Exercise instructions: Each record should be copied exactly into the answer, and no picture should go with it.

╭─ Dataset records

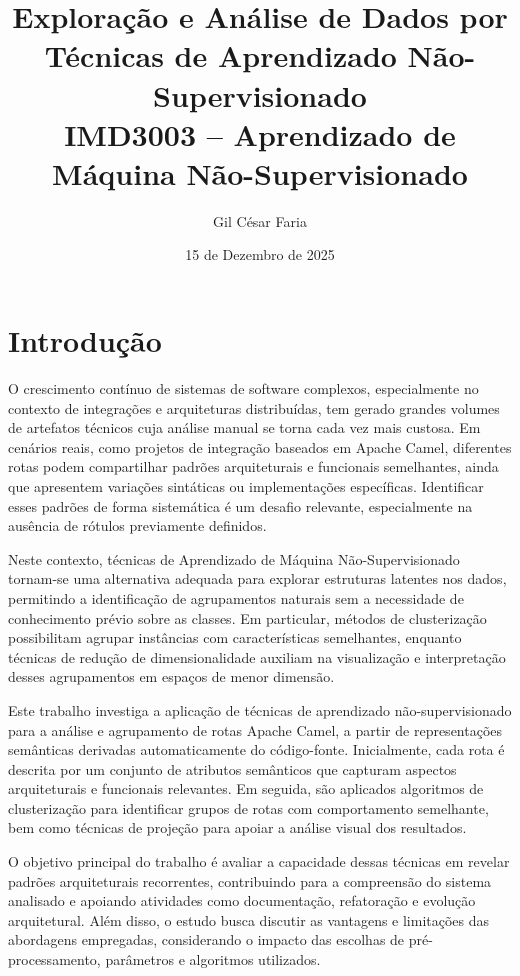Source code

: \documentclass[12pt,a4paper]{article}
\title{
    \textbf{Exploração e Análise de Dados por Técnicas de Aprendizado Não-Supervisionado}\\
    \vspace{0.3cm}
    \large IMD3003 – Aprendizado de Máquina Não-Supervisionado
}
\author{
    Gil César Faria
}
\date{15 de Dezembro de 2025}
\begin{document}
\maketitle

\section{Introdução}

O crescimento contínuo de sistemas de software complexos, especialmente no contexto de integrações e arquiteturas distribuídas, tem gerado grandes volumes de artefatos técnicos cuja análise manual se torna cada vez mais custosa. Em cenários reais, como projetos de integração baseados em Apache Camel, diferentes rotas podem compartilhar padrões arquiteturais e funcionais semelhantes, ainda que apresentem variações sintáticas ou implementações específicas. Identificar esses padrões de forma sistemática é um desafio relevante, especialmente na ausência de rótulos previamente definidos.

Neste contexto, técnicas de Aprendizado de Máquina Não-Supervisionado tornam-se uma alternativa adequada para explorar estruturas latentes nos dados, permitindo a identificação de agrupamentos naturais sem a necessidade de conhecimento prévio sobre as classes. Em particular, métodos de clusterização possibilitam agrupar instâncias com características semelhantes, enquanto técnicas de redução de dimensionalidade auxiliam na visualização e interpretação desses agrupamentos em espaços de menor dimensão.

Este trabalho investiga a aplicação de técnicas de aprendizado não-supervisionado para a análise e agrupamento de rotas Apache Camel, a partir de representações semânticas derivadas automaticamente do código-fonte. Inicialmente, cada rota é descrita por um conjunto de atributos semânticos que capturam aspectos arquiteturais e funcionais relevantes. Em seguida, são aplicados algoritmos de clusterização para identificar grupos de rotas com comportamento semelhante, bem como técnicas de projeção para apoiar a análise visual dos resultados.

O objetivo principal do trabalho é avaliar a capacidade dessas técnicas em revelar padrões arquiteturais recorrentes, contribuindo para a compreensão do sistema analisado e apoiando atividades como documentação, refatoração e evolução arquitetural. Além disso, o estudo busca discutir as vantagens e limitações das abordagens empregadas, considerando o impacto das escolhas de pré-processamento, parâmetros e algoritmos utilizados.
\end{document}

╰─

Exercise output:
Source code

: \documentclass[12pt,a4paper]{article}
\title{
    \textbf{Exploração e Análise de Dados por Técnicas de Aprendizado Não-Supervisionado}\\
    \vspace{0.3cm}
    \large IMD3003 – Aprendizado de Máquina Não-Supervisionado
}
\author{
    Gil César Faria
}
\date{15 de Dezembro de 2025}
\begin{document}
\maketitle

\section{Introdução}

O crescimento contínuo de sistemas de software complexos, especialmente no contexto de integrações e arquiteturas distribuídas, tem gerado grandes volumes de artefatos técnicos cuja análise manual se torna cada vez mais custosa. Em cenários reais, como projetos de integração baseados em Apache Camel, diferentes rotas podem compartilhar padrões arquiteturais e funcionais semelhantes, ainda que apresentem variações sintáticas ou implementações específicas. Identificar esses padrões de forma sistemática é um desafio relevante, especialmente na ausência de rótulos previamente definidos.

Neste contexto, técnicas de Aprendizado de Máquina Não-Supervisionado tornam-se uma alternativa adequada para explorar estruturas latentes nos dados, permitindo a identificação de agrupamentos naturais sem a necessidade de conhecimento prévio sobre as classes. Em particular, métodos de clusterização possibilitam agrupar instâncias com características semelhantes, enquanto técnicas de redução de dimensionalidade auxiliam na visualização e interpretação desses agrupamentos em espaços de menor dimensão.

Este trabalho investiga a aplicação de técnicas de aprendizado não-supervisionado para a análise e agrupamento de rotas Apache Camel, a partir de representações semânticas derivadas automaticamente do código-fonte. Inicialmente, cada rota é descrita por um conjunto de atributos semânticos que capturam aspectos arquiteturais e funcionais relevantes. Em seguida, são aplicados algoritmos de clusterização para identificar grupos de rotas com comportamento semelhante, bem como técnicas de projeção para apoiar a análise visual dos resultados.

O objetivo principal do trabalho é avaliar a capacidade dessas técnicas em revelar padrões arquiteturais recorrentes, contribuindo para a compreensão do sistema analisado e apoiando atividades como documentação, refatoração e evolução arquitetural. Além disso, o estudo busca discutir as vantagens e limitações das abordagens empregadas, considerando o impacto das escolhas de pré-processamento, parâmetros e algoritmos utilizados.
\end{document}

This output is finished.